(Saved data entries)
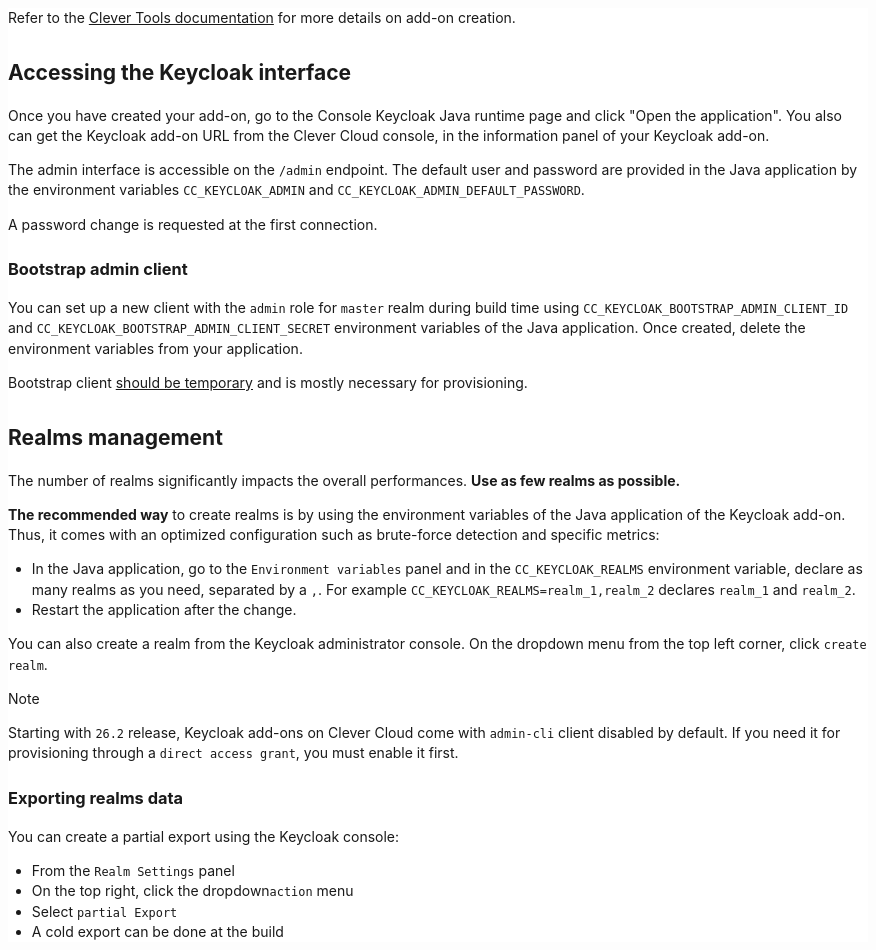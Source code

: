 Refer to the [Clever Tools documentation](https://github.com/CleverCloud/clever-tools/tree/master/docs) for more details on add-on creation.

## Accessing the Keycloak interface

Once you have created your add-on, go to the Console Keycloak Java runtime page and click "Open the application". You also can get the Keycloak add-on URL from the Clever Cloud console, in the information panel of your Keycloak add-on.

The admin interface is accessible on the `/admin` endpoint. The default user and password are provided in the Java application by the environment variables `CC_KEYCLOAK_ADMIN` and `CC_KEYCLOAK_ADMIN_DEFAULT_PASSWORD`.

A password change is requested at the first connection.

### Bootstrap admin client

You can set up a new client with the `admin` role for `master` realm during build time using `CC_KEYCLOAK_BOOTSTRAP_ADMIN_CLIENT_ID` and `CC_KEYCLOAK_BOOTSTRAP_ADMIN_CLIENT_SECRET` environment variables of the Java application. Once created, delete the environment variables from your application.

Bootstrap client [should be temporary](https://www.keycloak.org/server/bootstrap-admin-recovery) and is mostly necessary for provisioning.

## Realms management

The number of realms significantly impacts the overall performances. **Use as few realms as possible.**

**The recommended way** to create realms is by using the environment variables of the Java application of the Keycloak add-on. Thus, it comes with an optimized configuration such as brute-force detection and specific metrics:

- In the Java application, go to the `Environment variables` panel and in the `CC_KEYCLOAK_REALMS` environment variable, declare as many realms as you need, separated by a `,`. For example `CC_KEYCLOAK_REALMS=realm_1,realm_2` declares `realm_1` and `realm_2`.
- Restart the application after the change.

You can also create a realm from the Keycloak administrator console. On the dropdown menu from the top left corner, click `create realm`.

>[!NOTE]
Starting with `26.2` release, Keycloak add-ons on Clever Cloud come with `admin-cli` client disabled by default. If you need it for provisioning through a `direct access grant`, you must enable it first.

### Exporting realms data

You can create a partial export using the Keycloak console:

- From the `Realm Settings` panel
- On the top right, click the dropdown`action` menu
- Select `partial Export`
- A cold export can be done at the build
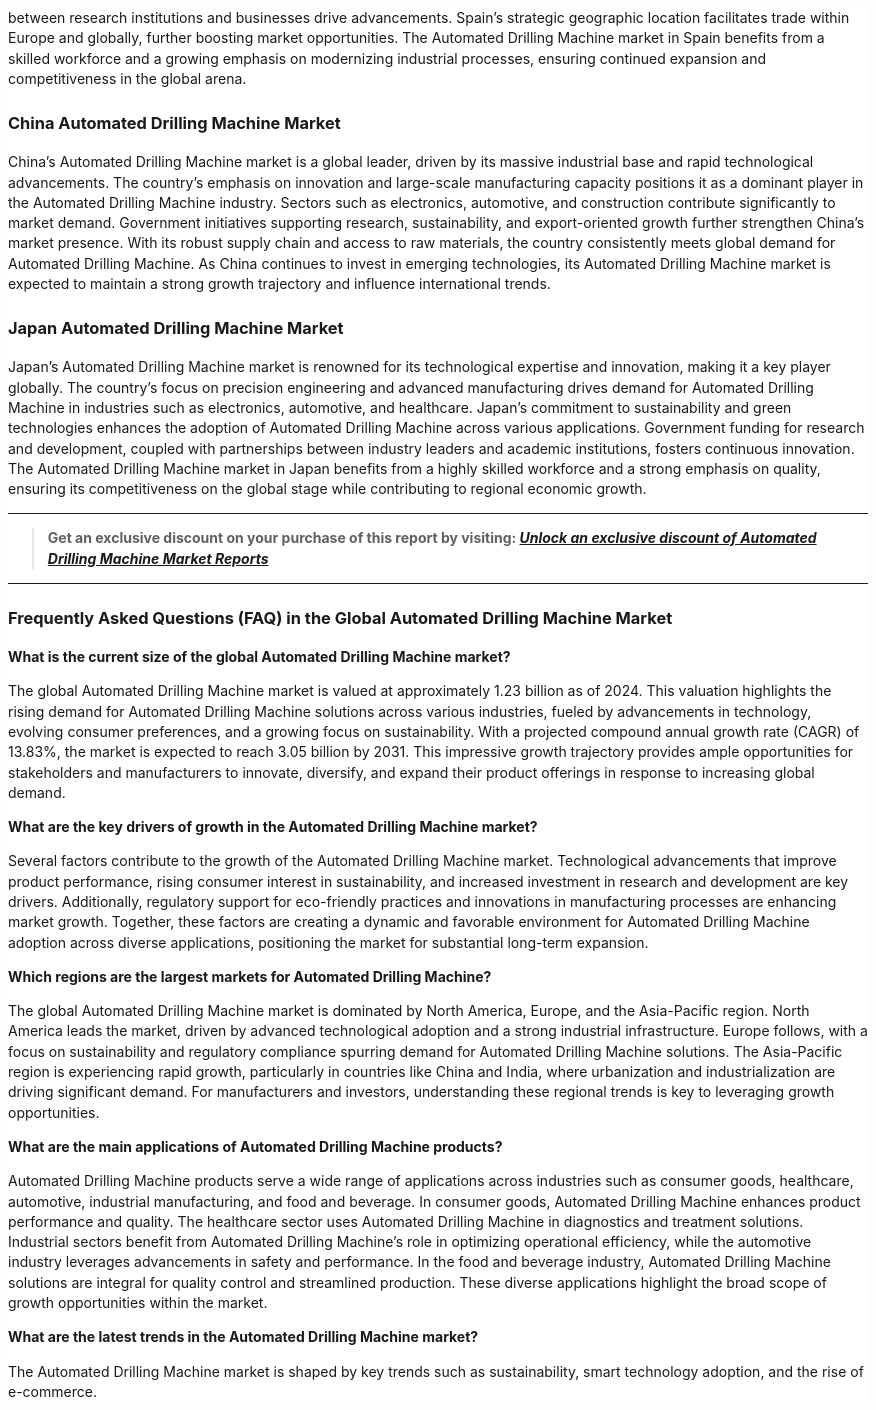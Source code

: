 between research institutions and businesses drive advancements. Spain&rsquo;s strategic geographic location facilitates trade within Europe and globally, further boosting market opportunities. The Automated Drilling Machine market in Spain benefits from a skilled workforce and a growing emphasis on modernizing industrial processes, ensuring continued expansion and competitiveness in the global arena.</p><h3>China Automated Drilling Machine Market</h3><p>China&rsquo;s Automated Drilling Machine market is a global leader, driven by its massive industrial base and rapid technological advancements. The country&rsquo;s emphasis on innovation and large-scale manufacturing capacity positions it as a dominant player in the Automated Drilling Machine industry. Sectors such as electronics, automotive, and construction contribute significantly to market demand. Government initiatives supporting research, sustainability, and export-oriented growth further strengthen China&rsquo;s market presence. With its robust supply chain and access to raw materials, the country consistently meets global demand for Automated Drilling Machine. As China continues to invest in emerging technologies, its Automated Drilling Machine market is expected to maintain a strong growth trajectory and influence international trends.</p><h3>Japan Automated Drilling Machine Market</h3><p>Japan&rsquo;s Automated Drilling Machine market is renowned for its technological expertise and innovation, making it a key player globally. The country&rsquo;s focus on precision engineering and advanced manufacturing drives demand for Automated Drilling Machine in industries such as electronics, automotive, and healthcare. Japan&rsquo;s commitment to sustainability and green technologies enhances the adoption of Automated Drilling Machine across various applications. Government funding for research and development, coupled with partnerships between industry leaders and academic institutions, fosters continuous innovation. The Automated Drilling Machine market in Japan benefits from a highly skilled workforce and a strong emphasis on quality, ensuring its competitiveness on the global stage while contributing to regional economic growth.</p><hr /><blockquote><p><strong>Get an exclusive discount on your purchase of this report by visiting: <em><a href="://marketresearchpulse.com/ask-for-discount/107198?utm_source=Github&amp;utm_medium=0114">Unlock an exclusive discount of Automated Drilling Machine Market Reports</a></em>&nbsp;</strong></p></blockquote><hr /><h3>Frequently Asked Questions (FAQ) in the Global Automated Drilling Machine Market</h3><p><strong>What is the current size of the global Automated Drilling Machine market?</strong></p><p>The global Automated Drilling Machine market is valued at approximately 1.23 billion as of 2024. This valuation highlights the rising demand for Automated Drilling Machine solutions across various industries, fueled by advancements in technology, evolving consumer preferences, and a growing focus on sustainability. With a projected compound annual growth rate (CAGR) of 13.83%, the market is expected to reach 3.05 billion by 2031. This impressive growth trajectory provides ample opportunities for stakeholders and manufacturers to innovate, diversify, and expand their product offerings in response to increasing global demand.</p><p><strong>What are the key drivers of growth in the Automated Drilling Machine market?</strong></p><p>Several factors contribute to the growth of the Automated Drilling Machine market. Technological advancements that improve product performance, rising consumer interest in sustainability, and increased investment in research and development are key drivers. Additionally, regulatory support for eco-friendly practices and innovations in manufacturing processes are enhancing market growth. Together, these factors are creating a dynamic and favorable environment for Automated Drilling Machine adoption across diverse applications, positioning the market for substantial long-term expansion.</p><p><strong>Which regions are the largest markets for Automated Drilling Machine?</strong></p><p>The global Automated Drilling Machine market is dominated by North America, Europe, and the Asia-Pacific region. North America leads the market, driven by advanced technological adoption and a strong industrial infrastructure. Europe follows, with a focus on sustainability and regulatory compliance spurring demand for Automated Drilling Machine solutions. The Asia-Pacific region is experiencing rapid growth, particularly in countries like China and India, where urbanization and industrialization are driving significant demand. For manufacturers and investors, understanding these regional trends is key to leveraging growth opportunities.</p><p><strong>What are the main applications of Automated Drilling Machine products?</strong></p><p>Automated Drilling Machine products serve a wide range of applications across industries such as consumer goods, healthcare, automotive, industrial manufacturing, and food and beverage. In consumer goods, Automated Drilling Machine enhances product performance and quality. The healthcare sector uses Automated Drilling Machine in diagnostics and treatment solutions. Industrial sectors benefit from Automated Drilling Machine&rsquo;s role in optimizing operational efficiency, while the automotive industry leverages advancements in safety and performance. In the food and beverage industry, Automated Drilling Machine solutions are integral for quality control and streamlined production. These diverse applications highlight the broad scope of growth opportunities within the market.</p><p><strong>What are the latest trends in the Automated Drilling Machine market?</strong></p><p>The Automated Drilling Machine market is shaped by key trends such as sustainability, smart technology adoption, and the rise of e-commerce.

__WHAT THE TASK REQUIRES__
From the first line of the entries above through the line with "You can set", set down each line exactly and drop the pictures.

__WRITTEN RESPONSE__
Source code

: Refer to the [Clever Tools documentation](https://github.com/CleverCloud/clever-tools/tree/master/docs) for more details on add-on creation.

## Accessing the Keycloak interface

Once you have created your add-on, go to the Console Keycloak Java runtime page and click "Open the application". You also can get the Keycloak add-on URL from the Clever Cloud console, in the information panel of your Keycloak add-on.

The admin interface is accessible on the `/admin` endpoint. The default user and password are provided in the Java application by the environment variables `CC_KEYCLOAK_ADMIN` and `CC_KEYCLOAK_ADMIN_DEFAULT_PASSWORD`.

A password change is requested at the first connection.

### Bootstrap admin client

You can set up a new client with the `admin` role for `master` realm during build time using `CC_KEYCLOAK_BOOTSTRAP_ADMIN_CLIENT_ID` and `CC_KEYCLOAK_BOOTSTRAP_ADMIN_CLIENT_SECRET` environment variables of the Java application. Once created, delete the environment variables from your application.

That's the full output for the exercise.